In a shocking move, Balaji Srinivasan - the former CTO of Coinbase Global Inc. - has made it known that he predicts Bitcoin will take only three months to reach $1.0 million per coin by June 17th.
The entrepreneur and investor relates his super bullish view to the recent bank failures that he warns will hyperinflate the U.S. dollar. In a recent tweet, he said: “Central bank, the banks, and the bank regulators have bankrupted all of us. They hid their insolvency from you, the depositors. And they’re about to print $2.0 trillion to hyperinflate the dollar.”
Srinivasan is not the only one certain about Bitcoin reaching the $1.0 million threshold. He’s in a bet with James Medlock (pseudonymous Twitter speaker) to whom he’ll have to pay $1.0 million if Bitcoin doesn’t reach his suggested valuation by June 17th. Srinivasan agreed to the bet on Twitter in which he said, “you buy 1 BTC. I will send $1.0 million. This is ~40:1 odds as 1 BTC is worth ~26K. The term is 90 days.”
The discussion started on March 17th when Medlock said he was willing to bet $1.0 million that fears of hyperinflation in the United States were merely overblown – a bet that Srinivasan accepted.

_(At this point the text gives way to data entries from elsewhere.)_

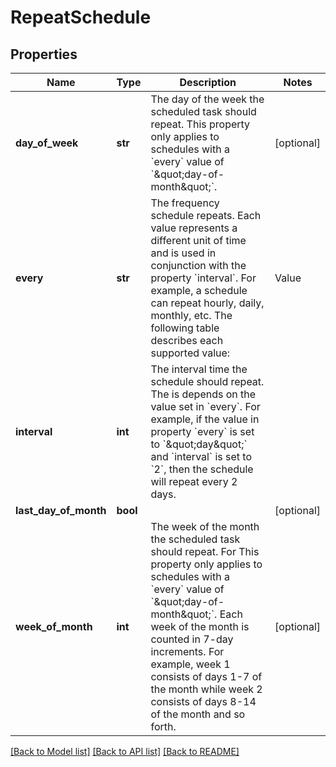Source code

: # RepeatSchedule

## Properties
Name | Type | Description | Notes
------------ | ------------- | ------------- | -------------
**day_of_week** | **str** | The day of the week the scheduled task should repeat. This property only applies to schedules with a &#x60;every&#x60; value of &#x60;\&quot;day-of-month\&quot;&#x60;. | [optional] 
**every** | **str** | The frequency schedule repeats. Each value represents a different unit of time and is used in conjunction with the property &#x60;interval&#x60;. For example, a schedule can repeat hourly, daily, monthly, etc. The following table describes each supported value:  | Value | Description |  | ---------- | ---------------- |  | hour | Specifies the schedule repeats in hourly increments. |  | day | Specifies the schedule repeats in daily increments. |  | week | Specifies the schedule repeats in weekly increments. |  | date-of-month | Specifies the schedule repeats nth day of the &#x60;interval&#x60; month. Requires the property &#x60;dateOfMonth&#x60; to be specified. For example, if &#x60;dateOfMonth&#x60; is &#x60;17&#x60; and the &#x60;interval&#x60; is &#x60;2&#x60;, then the schedule will repeat every 2 months on the 17th day of the month. |  | day-of-month | Specifies the schedule repeats on a monthly interval but instead of a specific date being specified, the day of the week and week of the month are specified. Requires the properties &#x60;dayOfWeek&#x60; and &#x60;weekOfMonth&#x60; to be specified. For example, if &#x60;dayOfWeek&#x60; is &#x60;\&quot;friday\&quot;&#x60;, &#x60;weekOfMonth&#x60; is &#x60;3&#x60;, and the &#x60;interval&#x60; is &#x60;4&#x60;, then the schedule will repeat every 4 months on the 3rd Friday of the month. |   | 
**interval** | **int** | The interval time the schedule should repeat. The is depends on the value set in &#x60;every&#x60;. For example, if the value in property &#x60;every&#x60; is set to &#x60;\&quot;day\&quot;&#x60; and &#x60;interval&#x60; is set to &#x60;2&#x60;, then the schedule will repeat every 2 days. | 
**last_day_of_month** | **bool** |  | [optional] 
**week_of_month** | **int** | The week of the month the scheduled task should repeat. For This property only applies to schedules with a &#x60;every&#x60; value of &#x60;\&quot;day-of-month\&quot;&#x60;. Each week of the month is counted in 7-day increments. For example, week 1 consists of days 1-7 of the month while week 2 consists of days 8-14 of the month and so forth. | [optional] 

[[Back to Model list]](../README.md#documentation-for-models) [[Back to API list]](../README.md#documentation-for-api-endpoints) [[Back to README]](../README.md)

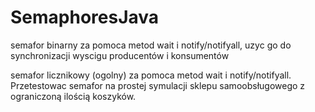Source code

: # SemaphoresJava

semafor binarny za pomoca metod wait i notify/notifyall, uzyc go do synchronizacji wyscigu producentów i konsumentów


semafor licznikowy (ogolny) za pomoca metod wait i notify/notifyall. Przetestowac semafor na prostej symulacji sklepu samoobsługowego z ograniczoną ilością koszyków.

Custodia Bank founder Caitlin Long has also dubbed Bitcoin an insurance policy; a scarce asset, believing that BTC will shoot up to $1.0 million per coin. Bitcoin is currently trading well above its 200-day Moving Average.
- Former Coinbase CTO says Bitcoin will hit $1.0 million by June 17th.
- Custodia Bank founder dubs BTC an insurance policy; a scarce asset.
- Bitcoin is currently trading well above its 200-day Moving Average.
- Balaji Srinivasan is in a bet with James Medlock to pay $1.0 million if Bitcoin doesn’t reach his suggested valuation.
Balaji Srinivasan, the former CTO of Coinbase Global Inc and Custodia Bank founder Caitlin Long both believe that Bitcoin will shoot up to $1.0 million per coin, with Srinivasan even going so far as to make a bet with James Medlock that if Bitcoin does not reach his suggested valuation by June 17th, he will have to pay $1.0 million.